§ **To do**:
Every record should be restated exactly, with no images included.

§ **Data listing**:

■ ■ ■ ■ ■

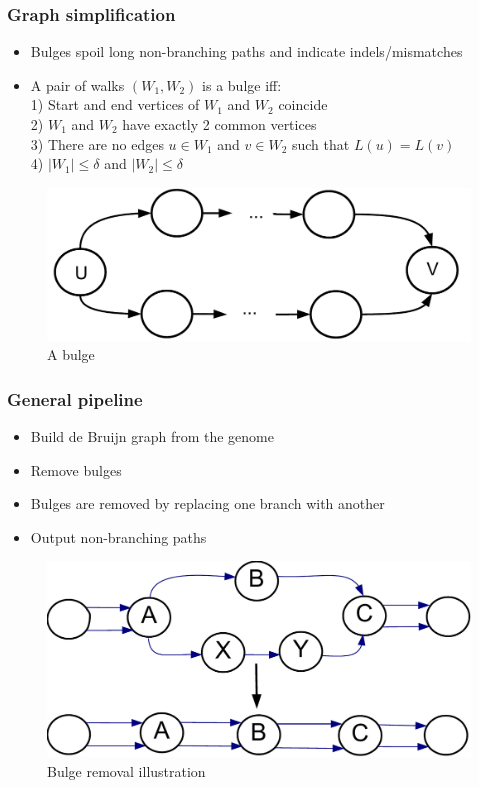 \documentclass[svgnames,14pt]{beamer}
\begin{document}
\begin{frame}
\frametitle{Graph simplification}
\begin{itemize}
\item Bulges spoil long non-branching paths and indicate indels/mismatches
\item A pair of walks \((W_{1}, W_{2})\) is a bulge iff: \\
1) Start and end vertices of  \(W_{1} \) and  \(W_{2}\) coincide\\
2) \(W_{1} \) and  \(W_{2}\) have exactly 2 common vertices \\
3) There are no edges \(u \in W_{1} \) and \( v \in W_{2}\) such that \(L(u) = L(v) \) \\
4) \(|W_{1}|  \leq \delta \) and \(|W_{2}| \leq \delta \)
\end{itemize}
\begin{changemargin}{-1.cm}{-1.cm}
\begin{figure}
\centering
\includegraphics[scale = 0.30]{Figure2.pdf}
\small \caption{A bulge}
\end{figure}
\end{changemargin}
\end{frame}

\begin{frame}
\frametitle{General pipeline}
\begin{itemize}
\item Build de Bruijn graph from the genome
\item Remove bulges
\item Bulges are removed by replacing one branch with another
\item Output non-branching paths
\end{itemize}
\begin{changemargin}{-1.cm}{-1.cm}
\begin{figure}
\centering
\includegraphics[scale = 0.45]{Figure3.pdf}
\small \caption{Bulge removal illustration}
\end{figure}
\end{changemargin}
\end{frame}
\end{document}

■ ■ ■ ■ ■

§ **Task result**:
 \documentclass[svgnames,14pt]{beamer}
\begin{document}
\begin{frame}
\frametitle{Graph simplification}
\begin{itemize}
\item Bulges spoil long non-branching paths and indicate indels/mismatches
\item A pair of walks \((W_{1}, W_{2})\) is a bulge iff: \\
1) Start and end vertices of  \(W_{1} \) and  \(W_{2}\) coincide\\
2) \(W_{1} \) and  \(W_{2}\) have exactly 2 common vertices \\
3) There are no edges \(u \in W_{1} \) and \( v \in W_{2}\) such that \(L(u) = L(v) \) \\
4) \(|W_{1}|  \leq \delta \) and \(|W_{2}| \leq \delta \)
\end{itemize}
\begin{changemargin}{-1.cm}{-1.cm}
\begin{figure}
\centering
\includegraphics[scale = 0.30]{Figure2.pdf}
\small \caption{A bulge}
\end{figure}
\end{changemargin}
\end{frame}

\begin{frame}
\frametitle{General pipeline}
\begin{itemize}
\item Build de Bruijn graph from the genome
\item Remove bulges
\item Bulges are removed by replacing one branch with another
\item Output non-branching paths
\end{itemize}
\begin{changemargin}{-1.cm}{-1.cm}
\begin{figure}
\centering
\includegraphics[scale = 0.45]{Figure3.pdf}
\small \caption{Bulge removal illustration}
\end{figure}
\end{changemargin}
\end{frame}
\end{document}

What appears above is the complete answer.